MATERIAL SUPPLIED:
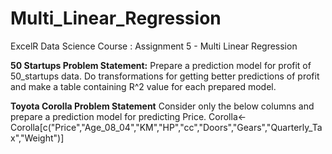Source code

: # Multi_Linear_Regression
ExcelR Data Science Course : Assignment 5 - Multi Linear Regression

**50 Startups Problem Statement:**
Prepare a prediction model for profit of 50_startups data.
Do transformations for getting better predictions of profit and
make a table containing R^2 value for each prepared model.

**Toyota Corolla Problem Statement**
Consider only the below columns and prepare a prediction model for predicting Price.
Corolla<-Corolla[c("Price","Age_08_04","KM","HP","cc","Doors","Gears","Quarterly_Tax","Weight")]

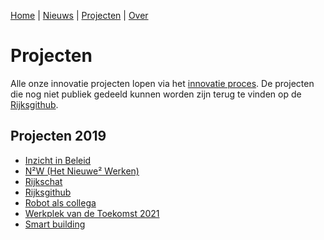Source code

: [Home](/) | [Nieuws](/nieuws) | [Projecten](/projecten) | [Over](/over)

# Projecten

Alle onze innovatie projecten lopen via het [innovatie proces](). 
De projecten die nog niet publiek gedeeld kunnen worden zijn terug te vinden op de [Rijksgithub](https://rijksgithub.nl).

## Projecten 2019
* [Inzicht in Beleid](https://trello.com/c/Rduqoqny/5-inzicht-in-beleid)
* [N²W (Het Nieuwe² Werken)](https://trello.com/c/DSMZMxvS/3-het-nieuwe-werken)
* [Rijkschat](https://trello.com/c/iXaCpReF/6-rijkschat)
* [Rijksgithub](https://trello.com/c/uKMtCap4/4-rijksgithub)
* [Robot als collega](https://trello.com/c/zY8FmBxZ/1-robot-als-collega)
* [Werkplek van de Toekomst 2021](https://trello.com/c/moTFI8fA/2-werkplek-van-de-toekomst-2021)
* [Smart building](https://trello.com/c/EoXsSlcv/7-smart-building)

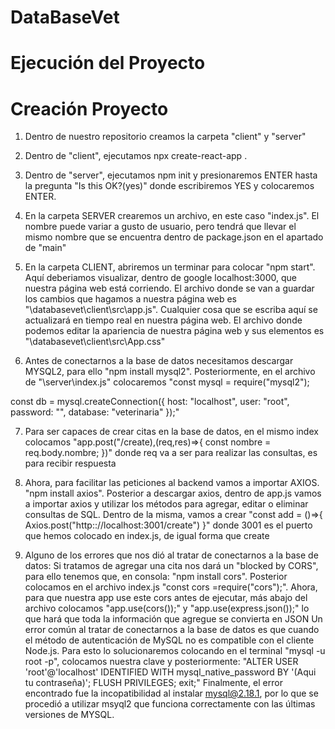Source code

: # DataBaseVet

# Ejecución del Proyecto

# Creación Proyecto

1. Dentro de nuestro repositorio creamos la carpeta "client" y "server"

2. Dentro de "client", ejecutamos npx create-react-app .

3. Dentro de "server", ejecutamos npm init y presionaremos ENTER hasta la pregunta "Is this OK?(yes)" donde escribiremos YES y colocaremos ENTER.

4. En la carpeta SERVER crearemos un archivo, en este caso "index.js". El nombre puede variar a gusto de usuario, pero tendrá que llevar el mismo nombre que se encuentra dentro de package.json en el apartado de "main"

5. En la carpeta CLIENT, abriremos un terminar para colocar "npm start". Aquí deberiamos visualizar, dentro de google localhost:3000, que nuestra página web está corriendo. 
El archivo donde se van a guardar los cambios que hagamos a nuestra página web es "\databasevet\client\src\app.js". Cualquier cosa que se escriba aquí se actualizará en tiempo real en nuestra página web.
El archivo donde podemos editar la apariencia de nuestra página web y sus elementos es "\databasevet\client\src\App.css"

6. Antes de conectarnos a la base de datos necesitamos descargar MYSQL2, para ello 
"npm install mysql2". Posteriormente, en el archivo de "\server\index.js" colocaremos
"const mysql = require("mysql2");

const db = mysql.createConnection({
    host: "localhost",
    user: "root",
    password: "",
    database: "veterinaria"
});"


7. Para ser capaces de crear citas en la base de datos, en el mismo index colocamos 
"app.post("/create),(req,res)=>{
    const nombre = req.body.nombre;
})" donde req va a ser para realizar las consultas, es para recibir respuesta

8. Ahora, para facilitar las peticiones al backend vamos a importar AXIOS.
"npm install axios". Posterior a descargar axios, dentro de app.js vamos a importar axios y utilizar los métodos para agregar, editar o eliminar consultas de SQL.
Dentro de la misma, vamos a crear 
"const add = ()=>{
    Axios.post("http:://localhost:3001/create")
}"
donde 3001 es el puerto que hemos colocado en index.js, de igual forma que create

8. Alguno de los errores que nos dió al tratar de conectarnos a la base de datos: 
Si tratamos de agregar una cita nos dará un "blocked by CORS", para ello tenemos que, en consola:
"npm install cors".
Posterior colocamos en el archivo index.js
"const cors =require("cors");".
Ahora, para que nuestra app use este cors antes de ejecutar, más abajo del archivo colocamos 
"app.use(cors());" y 
"app.use(express.json());" lo que hará que toda la información que agregue se convierta en JSON
Un error común al tratar de conectarnos a la base de datos es que cuando el método de autenticación de MySQL no es compatible con el cliente Node.js. Para esto lo solucionaremos colocando en el terminal 
"mysql -u root -p", colocamos nuestra clave y posteriormente:
"ALTER USER 'root'@'localhost' IDENTIFIED WITH mysql_native_password BY '(Aqui tu contraseña)';
FLUSH PRIVILEGES;
exit;"
Finalmente, el error encontrado fue la incopatibilidad al instalar mysql@2.18.1, por lo que se procedió a utilizar msyql2 que funciona correctamente con las últimas versiones de MYSQL.


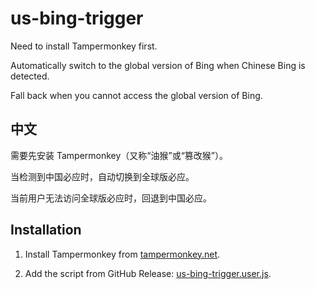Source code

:# us-bing-trigger

Need to install Tampermonkey first.

Automatically switch to the global version of Bing when Chinese Bing is
detected.

Fall back when you cannot access the global version of Bing.

## 中文

需要先安装 Tampermonkey（又称“油猴”或“篡改猴”）。

当检测到中国必应时，自动切换到全球版必应。

当前用户无法访问全球版必应时，回退到中国必应。

## Installation

1. Install Tampermonkey from [tampermonkey.net](https://www.tampermonkey.net/).

2. Add the script from GitHub Release:
   [us-bing-trigger.user.js](https://github.com/yyhhenry/us-bing-trigger/releases/latest/download/us-bing-trigger.user.js).
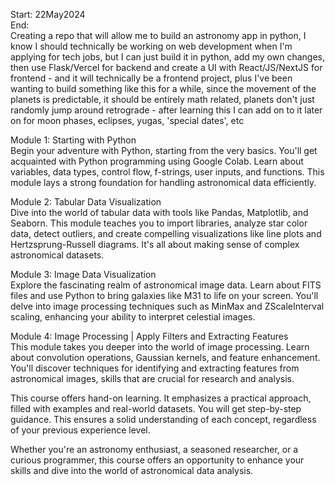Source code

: Start: 22May2024 </br>
End: </br>
Creating a repo that will allow me to build an astronomy app in python, I know I should technically be working on web development when I'm applying for tech jobs, but I can just build it in python, add my own changes, then use Flask/Vercel for backend and create a UI with React/JS/NextJS for frontend - and it will technically be a frontend project, plus I've been wanting to build something like this for a while, since the movement of the planets is predictable, it should be entirely math related, planets don't just randomly jump around retrograde - after learning this I can add on to it later on for moon phases, eclipses, yugas, 'special dates', etc</br>

Module 1: Starting with Python</br>
Begin your adventure with Python, starting from the very basics. You'll get acquainted with Python programming using Google Colab. Learn about variables, data types, control flow, f-strings, user inputs, and functions. This module lays a strong foundation for handling astronomical data efficiently.</br>

Module 2: Tabular Data Visualization</br>
Dive into the world of tabular data with tools like Pandas, Matplotlib, and Seaborn. This module teaches you to import libraries, analyze star color data, detect outliers, and create compelling visualizations like line plots and Hertzsprung-Russell diagrams. It's all about making sense of complex astronomical datasets.</br>

Module 3: Image Data Visualization</br>
Explore the fascinating realm of astronomical image data. Learn about FITS files and use Python to bring galaxies like M31 to life on your screen. You'll delve into image processing techniques such as MinMax and ZScaleInterval scaling, enhancing your ability to interpret celestial images.</br>

Module 4: Image Processing | Apply Filters and Extracting Features</br>
This module takes you deeper into the world of image processing. Learn about convolution operations, Gaussian kernels, and feature enhancement. You'll discover techniques for identifying and extracting features from astronomical images, skills that are crucial for research and analysis.</br>

This course offers hand-on learning. It emphasizes a practical approach, filled with examples and real-world datasets. You will get step-by-step guidance. This ensures a solid understanding of each concept, regardless of your previous experience level.

Whether you're an astronomy enthusiast, a seasoned researcher, or a curious programmer, this course offers an opportunity to enhance your skills and dive into the world of astronomical data analysis.
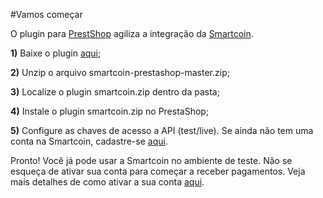 #Vamos começar

O plugin para <a href="http://www.prestashop.com/" target="_blank">PrestShop</a> agiliza a integração da <a href="https://smartcoin.com.br/" target="_blank">Smartcoin</a>.

**1)** Baixe o plugin <a href="https://github.com/smartcoinpayments/smartcoin-prestashop/archive/master.zip" target="_blank">aqui</a>;

**2)** Unzip o arquivo smartcoin-prestashop-master.zip;

**3)** Localize o plugin smartcoin.zip dentro da pasta;

**4)** Instale o plugin smartcoin.zip no PrestaShop;

**5)** Configure as chaves de acesso a API (test/live). Se ainda não tem uma conta na Smartcoin, cadastre-se <a href="https://manage.smartcoin.com.br/#/signup" target="_blank">aqui</a>.

Pronto! Você já pode usar a Smartcoin no ambiente de teste. Não se esqueça de ativar sua conta para começar a receber pagamentos. Veja mais detalhes de como ativar a sua conta <a href="https://github.com/smartcoinpayments/Documentation/wiki/Ativa%C3%A7%C3%A3o-da-Conta" target="_blank">aqui</a>.
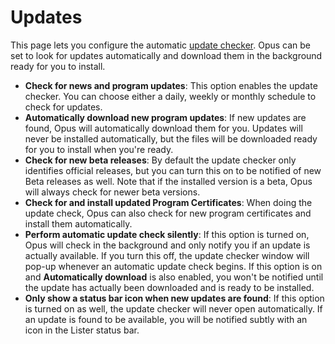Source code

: # Updates

This page lets you configure the automatic [update checker](/Manual/additional_functionality/update_checker.md). Opus can be set to look for updates automatically and download them in the background ready for you to install.

- **Check for news and program updates**: This option enables the update checker. You can choose either a daily, weekly or monthly schedule to check for updates.
- **Automatically download new program updates**: If new updates are found, Opus will automatically download them for you. Updates will never be installed automatically, but the files will be downloaded ready for you to install when you're ready.
- **Check for new beta releases**: By default the update checker only identifies official releases, but you can turn this on to be notified of new Beta releases as well. Note that if the installed version is a beta, Opus will always check for newer beta versions.
- **Check for and install updated Program Certificates**: When doing the update check, Opus can also check for new program certificates and install them automatically.
- **Perform automatic update check silently**: If this option is turned on, Opus will check in the background and only notify you if an update is actually available. If you turn this off, the update checker window will pop-up whenever an automatic update check begins. If this option is on and **Automatically download** is also enabled, you won't be notified until the update has actually been downloaded and is ready to be installed.
- **Only show a status bar icon when new updates are found**: If this option is turned on as well, the update checker will never open automatically. If an update is found to be available, you will be notified subtly with an icon in the Lister status bar.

WORK TASK: Copy exactly the line that contains "- **Check for and" and every line after it through the end of the entries, with nothing added.

OUTPUT OF THE EXERCISE:
- **Check for and install updated Program Certificates**: When doing the update check, Opus can also check for new program certificates and install them automatically.
- **Perform automatic update check silently**: If this option is turned on, Opus will check in the background and only notify you if an update is actually available. If you turn this off, the update checker window will pop-up whenever an automatic update check begins. If this option is on and **Automatically download** is also enabled, you won't be notified until the update has actually been downloaded and is ready to be installed.
- **Only show a status bar icon when new updates are found**: If this option is turned on as well, the update checker will never open automatically. If an update is found to be available, you will be notified subtly with an icon in the Lister status bar.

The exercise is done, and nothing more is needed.